■ MATERIAL SUPPLIED
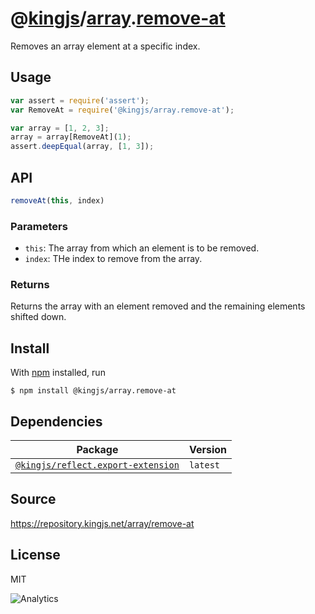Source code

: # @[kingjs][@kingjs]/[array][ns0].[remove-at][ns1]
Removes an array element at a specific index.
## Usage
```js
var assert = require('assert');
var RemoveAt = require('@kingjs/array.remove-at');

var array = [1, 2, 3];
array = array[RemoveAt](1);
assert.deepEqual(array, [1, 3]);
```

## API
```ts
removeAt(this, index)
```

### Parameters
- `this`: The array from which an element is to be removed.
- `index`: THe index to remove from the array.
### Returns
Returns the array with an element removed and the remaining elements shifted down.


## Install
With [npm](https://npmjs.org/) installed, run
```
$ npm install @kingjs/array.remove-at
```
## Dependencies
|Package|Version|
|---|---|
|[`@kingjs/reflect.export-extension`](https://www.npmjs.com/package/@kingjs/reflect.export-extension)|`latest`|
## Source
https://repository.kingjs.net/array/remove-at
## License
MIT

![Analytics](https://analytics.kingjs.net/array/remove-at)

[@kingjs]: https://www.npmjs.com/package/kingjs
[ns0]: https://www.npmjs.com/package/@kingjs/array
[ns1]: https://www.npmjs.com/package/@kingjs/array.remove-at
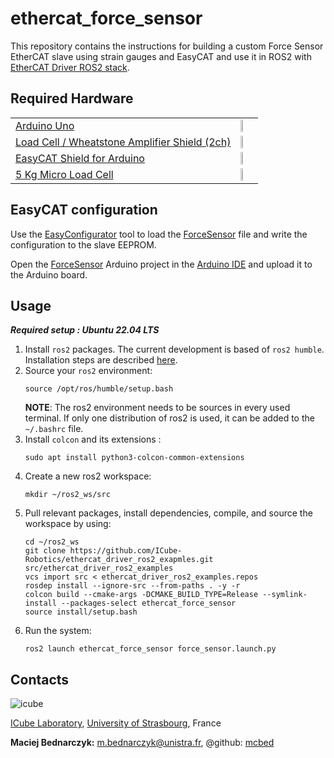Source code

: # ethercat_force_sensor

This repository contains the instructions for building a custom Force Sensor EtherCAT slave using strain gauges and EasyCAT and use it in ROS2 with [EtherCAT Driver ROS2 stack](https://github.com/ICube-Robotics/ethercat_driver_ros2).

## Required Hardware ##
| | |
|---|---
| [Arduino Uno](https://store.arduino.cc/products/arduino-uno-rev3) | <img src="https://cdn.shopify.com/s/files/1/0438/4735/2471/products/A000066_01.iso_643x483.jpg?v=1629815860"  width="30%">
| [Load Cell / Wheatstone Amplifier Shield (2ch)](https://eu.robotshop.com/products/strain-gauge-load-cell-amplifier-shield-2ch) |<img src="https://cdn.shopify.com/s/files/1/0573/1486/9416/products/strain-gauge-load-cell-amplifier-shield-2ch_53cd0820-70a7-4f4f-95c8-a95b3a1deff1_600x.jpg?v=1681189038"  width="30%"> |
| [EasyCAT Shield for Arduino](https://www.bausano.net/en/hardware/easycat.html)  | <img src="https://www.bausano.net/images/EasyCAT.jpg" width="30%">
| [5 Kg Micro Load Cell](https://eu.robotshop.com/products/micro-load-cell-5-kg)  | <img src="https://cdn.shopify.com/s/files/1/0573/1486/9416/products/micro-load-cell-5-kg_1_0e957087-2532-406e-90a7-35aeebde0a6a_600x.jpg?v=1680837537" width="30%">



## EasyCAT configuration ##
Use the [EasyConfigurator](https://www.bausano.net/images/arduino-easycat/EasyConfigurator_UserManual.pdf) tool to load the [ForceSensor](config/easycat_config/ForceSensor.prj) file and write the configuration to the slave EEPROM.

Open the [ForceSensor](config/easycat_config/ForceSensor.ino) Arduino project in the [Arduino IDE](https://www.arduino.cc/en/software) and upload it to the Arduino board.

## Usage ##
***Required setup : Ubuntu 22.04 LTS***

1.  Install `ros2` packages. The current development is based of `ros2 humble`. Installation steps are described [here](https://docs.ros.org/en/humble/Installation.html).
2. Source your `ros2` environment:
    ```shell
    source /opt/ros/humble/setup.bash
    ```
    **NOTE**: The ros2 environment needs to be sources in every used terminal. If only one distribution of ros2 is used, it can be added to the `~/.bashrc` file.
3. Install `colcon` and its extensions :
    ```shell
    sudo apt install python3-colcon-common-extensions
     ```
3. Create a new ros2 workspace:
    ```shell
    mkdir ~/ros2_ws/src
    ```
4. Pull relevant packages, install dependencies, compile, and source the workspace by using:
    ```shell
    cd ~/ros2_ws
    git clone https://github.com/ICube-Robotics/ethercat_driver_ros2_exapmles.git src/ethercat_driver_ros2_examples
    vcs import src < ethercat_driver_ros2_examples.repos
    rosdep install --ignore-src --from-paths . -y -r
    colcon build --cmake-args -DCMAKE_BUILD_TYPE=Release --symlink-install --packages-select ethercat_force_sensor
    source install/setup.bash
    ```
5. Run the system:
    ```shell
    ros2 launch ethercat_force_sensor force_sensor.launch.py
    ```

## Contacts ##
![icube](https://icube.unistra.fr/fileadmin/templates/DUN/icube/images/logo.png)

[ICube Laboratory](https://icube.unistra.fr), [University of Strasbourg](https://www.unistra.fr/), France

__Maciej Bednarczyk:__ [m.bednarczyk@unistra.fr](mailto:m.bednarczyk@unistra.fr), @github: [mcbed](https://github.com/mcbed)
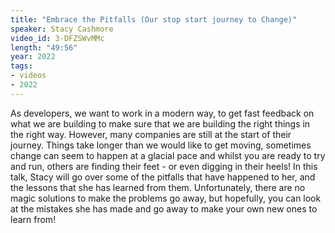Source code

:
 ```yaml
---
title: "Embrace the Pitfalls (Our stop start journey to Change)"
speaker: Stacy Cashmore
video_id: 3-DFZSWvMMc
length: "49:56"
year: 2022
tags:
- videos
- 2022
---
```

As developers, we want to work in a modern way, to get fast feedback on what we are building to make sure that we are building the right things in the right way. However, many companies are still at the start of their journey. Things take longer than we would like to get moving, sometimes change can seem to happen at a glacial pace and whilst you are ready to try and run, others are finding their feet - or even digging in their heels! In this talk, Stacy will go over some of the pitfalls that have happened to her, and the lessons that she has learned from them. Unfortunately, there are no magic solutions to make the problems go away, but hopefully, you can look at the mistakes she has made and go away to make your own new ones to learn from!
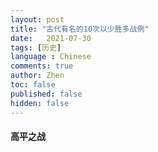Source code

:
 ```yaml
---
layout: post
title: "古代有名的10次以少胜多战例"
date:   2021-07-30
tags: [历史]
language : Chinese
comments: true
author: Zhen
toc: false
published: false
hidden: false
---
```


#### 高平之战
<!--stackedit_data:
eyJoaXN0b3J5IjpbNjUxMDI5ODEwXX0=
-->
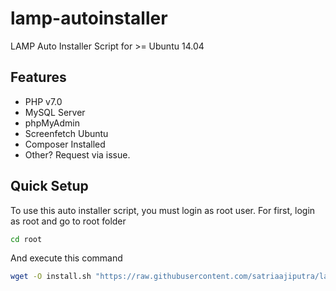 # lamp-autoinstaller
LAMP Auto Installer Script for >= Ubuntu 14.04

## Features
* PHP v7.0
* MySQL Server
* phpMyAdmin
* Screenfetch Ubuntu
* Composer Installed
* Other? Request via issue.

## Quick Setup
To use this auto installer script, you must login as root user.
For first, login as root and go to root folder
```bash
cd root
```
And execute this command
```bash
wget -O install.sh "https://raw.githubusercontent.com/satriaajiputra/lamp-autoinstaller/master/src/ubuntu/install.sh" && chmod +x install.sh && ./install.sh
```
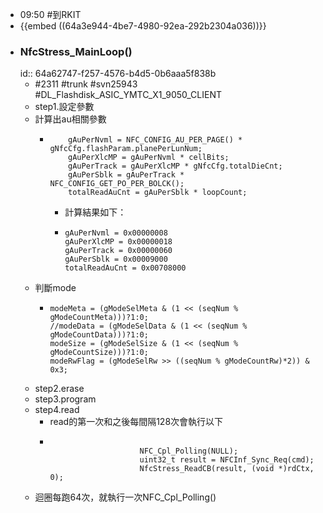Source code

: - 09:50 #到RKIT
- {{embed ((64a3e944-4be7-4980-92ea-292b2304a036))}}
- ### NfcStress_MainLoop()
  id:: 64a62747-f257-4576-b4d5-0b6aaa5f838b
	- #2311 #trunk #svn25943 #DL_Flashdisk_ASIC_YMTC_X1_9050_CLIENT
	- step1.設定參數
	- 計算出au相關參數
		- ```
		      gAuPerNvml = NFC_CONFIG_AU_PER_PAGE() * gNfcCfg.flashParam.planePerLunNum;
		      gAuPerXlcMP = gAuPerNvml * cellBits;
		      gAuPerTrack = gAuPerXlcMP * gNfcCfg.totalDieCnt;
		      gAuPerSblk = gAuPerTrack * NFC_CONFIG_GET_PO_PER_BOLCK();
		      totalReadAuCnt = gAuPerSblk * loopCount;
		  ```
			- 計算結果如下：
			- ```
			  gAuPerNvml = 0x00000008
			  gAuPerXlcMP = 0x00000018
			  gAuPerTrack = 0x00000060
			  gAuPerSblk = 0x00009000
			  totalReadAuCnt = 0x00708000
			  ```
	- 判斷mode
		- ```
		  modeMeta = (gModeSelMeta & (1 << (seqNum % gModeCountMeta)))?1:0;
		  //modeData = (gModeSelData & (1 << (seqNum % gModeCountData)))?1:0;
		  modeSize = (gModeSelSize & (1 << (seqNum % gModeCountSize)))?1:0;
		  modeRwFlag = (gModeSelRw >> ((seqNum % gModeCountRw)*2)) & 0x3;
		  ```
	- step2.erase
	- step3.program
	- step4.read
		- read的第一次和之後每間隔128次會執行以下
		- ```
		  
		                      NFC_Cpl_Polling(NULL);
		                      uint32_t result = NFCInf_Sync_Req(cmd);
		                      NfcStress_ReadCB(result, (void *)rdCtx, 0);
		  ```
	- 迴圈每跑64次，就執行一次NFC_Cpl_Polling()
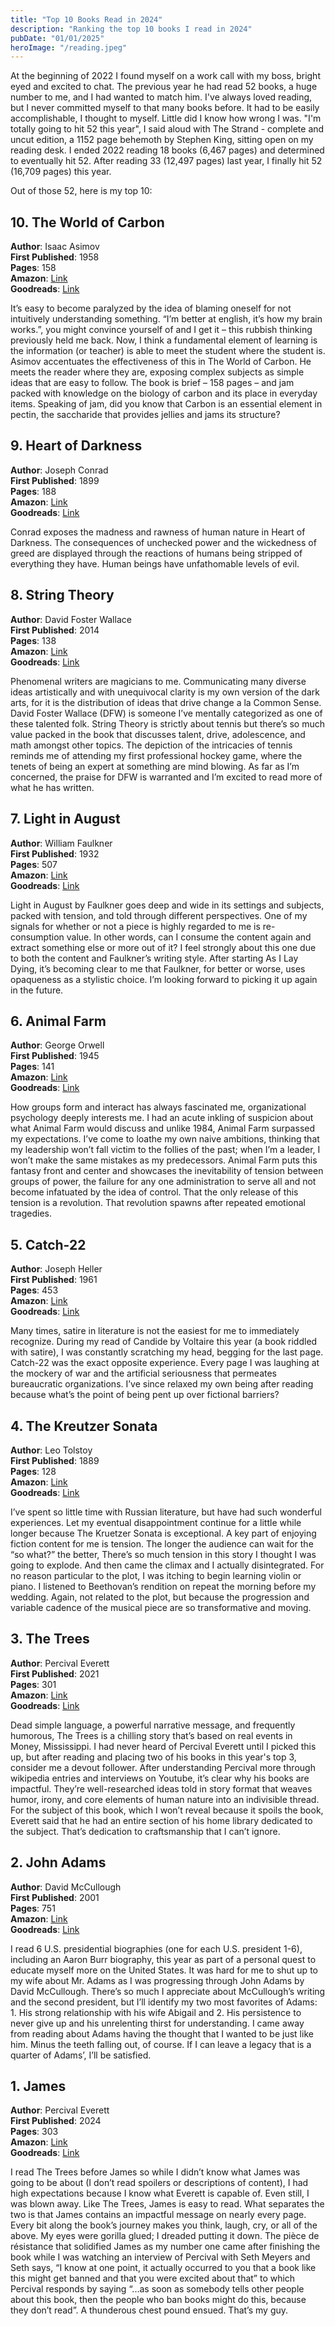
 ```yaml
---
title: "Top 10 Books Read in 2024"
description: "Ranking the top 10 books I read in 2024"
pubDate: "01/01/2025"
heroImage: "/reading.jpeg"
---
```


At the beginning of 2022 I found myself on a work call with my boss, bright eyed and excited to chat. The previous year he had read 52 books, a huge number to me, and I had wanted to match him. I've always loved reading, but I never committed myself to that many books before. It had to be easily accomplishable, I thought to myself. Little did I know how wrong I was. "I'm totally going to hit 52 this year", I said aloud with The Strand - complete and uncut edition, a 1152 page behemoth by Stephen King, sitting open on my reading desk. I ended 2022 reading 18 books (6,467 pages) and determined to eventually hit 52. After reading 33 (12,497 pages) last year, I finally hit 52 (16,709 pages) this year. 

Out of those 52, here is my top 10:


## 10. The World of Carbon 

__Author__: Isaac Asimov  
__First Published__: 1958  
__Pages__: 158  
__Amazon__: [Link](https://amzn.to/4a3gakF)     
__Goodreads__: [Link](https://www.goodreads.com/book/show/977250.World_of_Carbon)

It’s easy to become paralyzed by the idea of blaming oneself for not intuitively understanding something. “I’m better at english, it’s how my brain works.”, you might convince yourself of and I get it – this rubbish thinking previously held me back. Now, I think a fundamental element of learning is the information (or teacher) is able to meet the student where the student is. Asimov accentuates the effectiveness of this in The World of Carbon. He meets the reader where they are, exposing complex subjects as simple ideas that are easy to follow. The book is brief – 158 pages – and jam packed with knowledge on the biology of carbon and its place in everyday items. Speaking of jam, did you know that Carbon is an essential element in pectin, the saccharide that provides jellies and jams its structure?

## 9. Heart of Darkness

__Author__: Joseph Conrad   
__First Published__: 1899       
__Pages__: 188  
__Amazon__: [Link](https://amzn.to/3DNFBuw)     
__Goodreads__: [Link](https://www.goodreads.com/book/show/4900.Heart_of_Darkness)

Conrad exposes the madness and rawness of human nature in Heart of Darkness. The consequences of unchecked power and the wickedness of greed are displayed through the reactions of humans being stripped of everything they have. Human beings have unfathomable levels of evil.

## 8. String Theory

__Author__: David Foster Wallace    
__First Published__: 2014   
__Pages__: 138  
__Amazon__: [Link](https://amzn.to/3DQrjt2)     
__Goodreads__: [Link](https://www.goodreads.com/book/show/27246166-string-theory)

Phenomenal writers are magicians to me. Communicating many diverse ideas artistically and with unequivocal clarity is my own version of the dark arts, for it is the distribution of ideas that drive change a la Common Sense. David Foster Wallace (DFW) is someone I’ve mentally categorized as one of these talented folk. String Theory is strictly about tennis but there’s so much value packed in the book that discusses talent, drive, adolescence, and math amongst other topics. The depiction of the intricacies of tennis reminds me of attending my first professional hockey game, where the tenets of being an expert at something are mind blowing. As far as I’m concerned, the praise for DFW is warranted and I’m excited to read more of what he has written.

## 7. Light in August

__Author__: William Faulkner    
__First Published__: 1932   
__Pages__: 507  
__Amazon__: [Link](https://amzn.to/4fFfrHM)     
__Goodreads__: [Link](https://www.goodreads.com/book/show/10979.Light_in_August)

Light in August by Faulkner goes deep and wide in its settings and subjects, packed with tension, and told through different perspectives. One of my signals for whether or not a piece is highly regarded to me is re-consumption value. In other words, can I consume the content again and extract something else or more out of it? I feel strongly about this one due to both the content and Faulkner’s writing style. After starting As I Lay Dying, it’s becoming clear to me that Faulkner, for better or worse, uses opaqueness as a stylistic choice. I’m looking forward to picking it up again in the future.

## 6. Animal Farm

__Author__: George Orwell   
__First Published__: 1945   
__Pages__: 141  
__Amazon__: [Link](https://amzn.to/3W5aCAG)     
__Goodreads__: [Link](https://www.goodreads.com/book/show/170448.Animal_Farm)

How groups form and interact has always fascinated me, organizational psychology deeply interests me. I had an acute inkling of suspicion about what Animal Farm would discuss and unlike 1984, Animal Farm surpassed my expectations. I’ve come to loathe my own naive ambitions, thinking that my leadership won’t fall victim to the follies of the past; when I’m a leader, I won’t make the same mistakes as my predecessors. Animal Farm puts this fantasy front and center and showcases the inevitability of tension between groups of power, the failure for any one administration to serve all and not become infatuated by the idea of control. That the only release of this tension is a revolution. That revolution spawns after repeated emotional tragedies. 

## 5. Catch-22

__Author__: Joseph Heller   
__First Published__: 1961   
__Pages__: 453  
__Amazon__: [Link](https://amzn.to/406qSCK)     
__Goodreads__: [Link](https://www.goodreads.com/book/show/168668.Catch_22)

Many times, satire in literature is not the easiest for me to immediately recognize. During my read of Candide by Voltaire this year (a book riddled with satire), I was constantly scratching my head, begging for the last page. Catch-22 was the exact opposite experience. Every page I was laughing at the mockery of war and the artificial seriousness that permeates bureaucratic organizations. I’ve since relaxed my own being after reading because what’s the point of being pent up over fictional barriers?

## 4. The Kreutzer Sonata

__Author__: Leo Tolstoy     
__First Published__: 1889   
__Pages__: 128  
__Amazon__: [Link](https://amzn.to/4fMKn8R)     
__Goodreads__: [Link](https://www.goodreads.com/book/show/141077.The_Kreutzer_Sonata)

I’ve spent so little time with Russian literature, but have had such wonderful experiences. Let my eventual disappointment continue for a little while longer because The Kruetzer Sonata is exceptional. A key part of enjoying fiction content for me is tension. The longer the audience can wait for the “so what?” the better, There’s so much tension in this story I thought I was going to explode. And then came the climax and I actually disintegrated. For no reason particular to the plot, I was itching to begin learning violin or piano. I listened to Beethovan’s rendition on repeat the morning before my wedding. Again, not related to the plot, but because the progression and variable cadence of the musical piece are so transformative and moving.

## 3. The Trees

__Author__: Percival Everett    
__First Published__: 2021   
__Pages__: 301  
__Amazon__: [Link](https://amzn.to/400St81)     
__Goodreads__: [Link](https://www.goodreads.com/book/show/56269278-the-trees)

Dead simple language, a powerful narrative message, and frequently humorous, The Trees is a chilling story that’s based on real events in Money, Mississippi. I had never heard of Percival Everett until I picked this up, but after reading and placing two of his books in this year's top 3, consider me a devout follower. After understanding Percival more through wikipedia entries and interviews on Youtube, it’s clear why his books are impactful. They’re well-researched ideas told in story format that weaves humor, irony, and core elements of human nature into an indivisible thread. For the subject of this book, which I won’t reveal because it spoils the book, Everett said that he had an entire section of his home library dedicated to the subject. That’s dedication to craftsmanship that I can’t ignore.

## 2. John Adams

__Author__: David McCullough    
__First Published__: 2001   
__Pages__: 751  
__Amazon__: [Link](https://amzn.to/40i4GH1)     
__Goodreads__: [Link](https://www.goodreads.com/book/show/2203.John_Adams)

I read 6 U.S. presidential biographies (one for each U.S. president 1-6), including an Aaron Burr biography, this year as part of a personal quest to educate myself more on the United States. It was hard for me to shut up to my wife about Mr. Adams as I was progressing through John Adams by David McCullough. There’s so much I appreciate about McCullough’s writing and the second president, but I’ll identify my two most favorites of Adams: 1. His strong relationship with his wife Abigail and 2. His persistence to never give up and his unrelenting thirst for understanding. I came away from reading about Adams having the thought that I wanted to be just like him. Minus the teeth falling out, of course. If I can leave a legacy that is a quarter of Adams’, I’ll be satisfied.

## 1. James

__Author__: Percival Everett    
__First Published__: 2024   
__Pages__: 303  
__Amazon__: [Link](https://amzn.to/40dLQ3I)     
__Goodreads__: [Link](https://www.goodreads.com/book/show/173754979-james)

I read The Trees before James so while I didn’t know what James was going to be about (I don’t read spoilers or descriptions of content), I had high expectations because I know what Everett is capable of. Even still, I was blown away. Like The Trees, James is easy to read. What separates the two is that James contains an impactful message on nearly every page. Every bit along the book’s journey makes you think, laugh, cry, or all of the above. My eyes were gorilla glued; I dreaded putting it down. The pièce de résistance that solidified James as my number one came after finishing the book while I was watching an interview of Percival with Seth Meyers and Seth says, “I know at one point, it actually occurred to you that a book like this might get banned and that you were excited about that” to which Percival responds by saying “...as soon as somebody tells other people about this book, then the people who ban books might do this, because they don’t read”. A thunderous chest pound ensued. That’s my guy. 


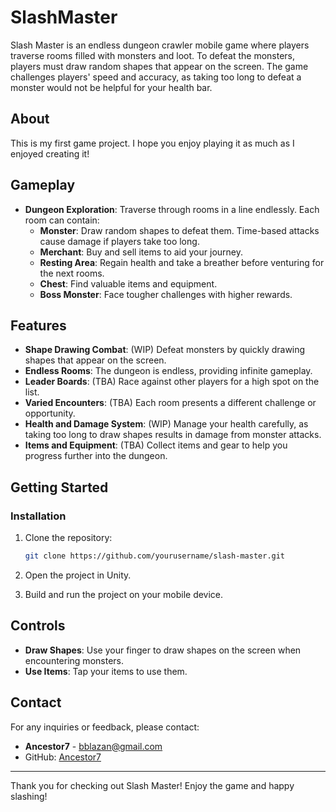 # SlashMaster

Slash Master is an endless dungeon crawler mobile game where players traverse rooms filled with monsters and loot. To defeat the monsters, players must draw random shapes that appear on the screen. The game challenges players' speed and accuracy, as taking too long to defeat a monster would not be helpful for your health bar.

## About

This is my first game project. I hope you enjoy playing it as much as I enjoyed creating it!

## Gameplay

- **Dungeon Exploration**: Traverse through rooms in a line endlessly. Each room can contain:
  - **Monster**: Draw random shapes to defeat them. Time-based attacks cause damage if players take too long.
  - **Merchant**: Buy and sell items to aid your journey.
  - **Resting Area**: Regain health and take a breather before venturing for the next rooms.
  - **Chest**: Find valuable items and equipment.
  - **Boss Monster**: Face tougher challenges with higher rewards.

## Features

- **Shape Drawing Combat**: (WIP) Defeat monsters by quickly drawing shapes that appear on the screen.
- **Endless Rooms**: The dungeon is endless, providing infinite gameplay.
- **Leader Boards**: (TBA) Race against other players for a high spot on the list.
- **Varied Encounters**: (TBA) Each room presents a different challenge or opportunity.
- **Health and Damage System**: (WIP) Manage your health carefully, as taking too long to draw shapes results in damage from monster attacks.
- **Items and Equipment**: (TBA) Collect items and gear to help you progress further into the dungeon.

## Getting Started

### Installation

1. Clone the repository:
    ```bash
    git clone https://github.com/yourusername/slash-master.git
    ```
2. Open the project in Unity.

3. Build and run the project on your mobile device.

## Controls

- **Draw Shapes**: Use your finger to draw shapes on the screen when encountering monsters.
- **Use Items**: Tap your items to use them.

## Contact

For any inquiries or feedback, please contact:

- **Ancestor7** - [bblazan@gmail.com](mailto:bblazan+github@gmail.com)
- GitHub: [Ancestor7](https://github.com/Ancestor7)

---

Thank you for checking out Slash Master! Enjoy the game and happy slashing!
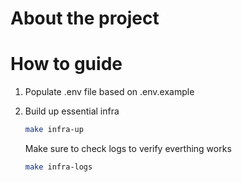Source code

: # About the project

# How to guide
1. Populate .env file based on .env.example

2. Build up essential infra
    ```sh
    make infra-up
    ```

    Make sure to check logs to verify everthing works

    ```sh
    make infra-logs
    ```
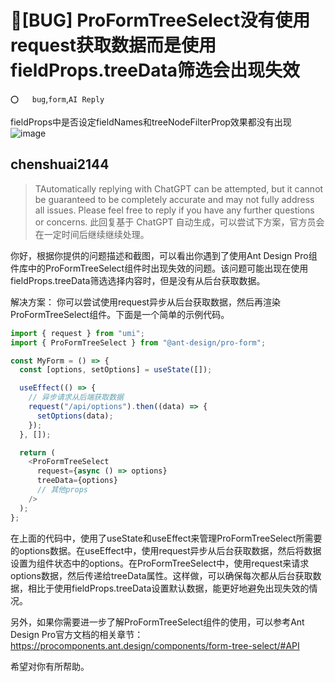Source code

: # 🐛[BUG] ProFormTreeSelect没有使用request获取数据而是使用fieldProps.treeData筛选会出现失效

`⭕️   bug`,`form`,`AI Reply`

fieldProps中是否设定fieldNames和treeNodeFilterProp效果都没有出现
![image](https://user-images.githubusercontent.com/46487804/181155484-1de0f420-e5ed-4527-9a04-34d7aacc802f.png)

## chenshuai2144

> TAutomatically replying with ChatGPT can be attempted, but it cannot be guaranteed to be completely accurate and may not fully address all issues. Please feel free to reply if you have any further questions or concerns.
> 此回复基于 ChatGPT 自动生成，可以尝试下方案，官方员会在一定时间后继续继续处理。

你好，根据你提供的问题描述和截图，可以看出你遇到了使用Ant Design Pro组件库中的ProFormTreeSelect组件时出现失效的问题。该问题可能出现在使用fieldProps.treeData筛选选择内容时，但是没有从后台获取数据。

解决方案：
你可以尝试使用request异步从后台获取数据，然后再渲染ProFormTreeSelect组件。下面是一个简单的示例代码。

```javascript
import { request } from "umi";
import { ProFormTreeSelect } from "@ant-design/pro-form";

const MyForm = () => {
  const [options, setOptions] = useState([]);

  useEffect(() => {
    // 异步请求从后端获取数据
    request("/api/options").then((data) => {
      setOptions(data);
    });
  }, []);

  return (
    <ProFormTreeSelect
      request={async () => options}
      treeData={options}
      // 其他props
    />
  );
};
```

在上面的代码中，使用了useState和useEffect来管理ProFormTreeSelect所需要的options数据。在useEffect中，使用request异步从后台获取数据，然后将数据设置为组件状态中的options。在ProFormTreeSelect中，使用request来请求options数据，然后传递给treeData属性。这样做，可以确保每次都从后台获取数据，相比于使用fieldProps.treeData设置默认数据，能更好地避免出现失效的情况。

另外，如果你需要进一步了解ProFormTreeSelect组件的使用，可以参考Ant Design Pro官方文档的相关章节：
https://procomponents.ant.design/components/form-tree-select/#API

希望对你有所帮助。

■ WHAT IS NEEDED
Report only the number of lines in the listing that contain the word "githubusercontent".

■ PROBLEM SOLUTION
2